Source texts of formatted documents
________

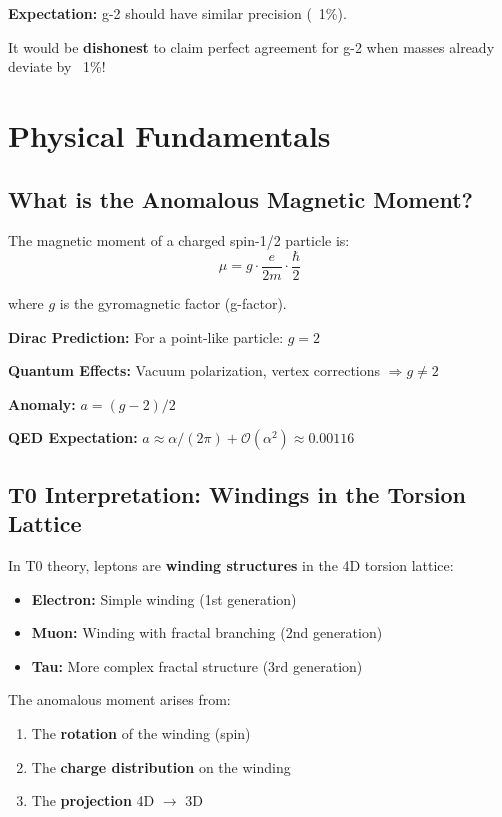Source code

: 	\textbf{Expectation:} g-2 should have similar precision (~1\%).
	
	It would be \textbf{dishonest} to claim perfect agreement for g-2 when masses already deviate by ~1\%!
	
	\section{Physical Fundamentals}
	
	\subsection{What is the Anomalous Magnetic Moment?}
	
	The magnetic moment of a charged spin-1/2 particle is:
	\begin{equation}
		\mu = g \cdot \frac{e}{2m} \cdot \frac{\hbar}{2}
	\end{equation}
	
	where $g$ is the gyromagnetic factor (g-factor).
	
	\textbf{Dirac Prediction:} For a point-like particle: $g = 2$
	
	\textbf{Quantum Effects:} Vacuum polarization, vertex corrections $\Rightarrow g \neq 2$
	
	\textbf{Anomaly:} $a = (g-2)/2$
	
	\textbf{QED Expectation:} $a \approx \alpha/(2\pi) + \mathcal{O}(\alpha^2) \approx 0.00116$
	
	\subsection{T0 Interpretation: Windings in the Torsion Lattice}
	
	In T0 theory, leptons are \textbf{winding structures} in the 4D torsion lattice:
	
	\begin{itemize}
		\item \textbf{Electron:} Simple winding (1st generation)
		\item \textbf{Muon:} Winding with fractal branching (2nd generation)
		\item \textbf{Tau:} More complex fractal structure (3rd generation)
	\end{itemize}
	
	The anomalous moment arises from:
	\begin{enumerate}
		\item The \textbf{rotation} of the winding (spin)
		\item The \textbf{charge distribution} on the winding
		\item The \textbf{projection} 4D $\to$ 3D
	\end{enumerate}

________

- _Exercise prompt_:
After identifying the lines above that contain "Expectation", copy each one.

- _Exercise answer_:
: 	\textbf{Expectation:} g-2 should have similar precision (~1\%).
	\textbf{QED Expectation:} $a \approx \alpha/(2\pi) + \mathcal{O}(\alpha^2) \approx 0.00116$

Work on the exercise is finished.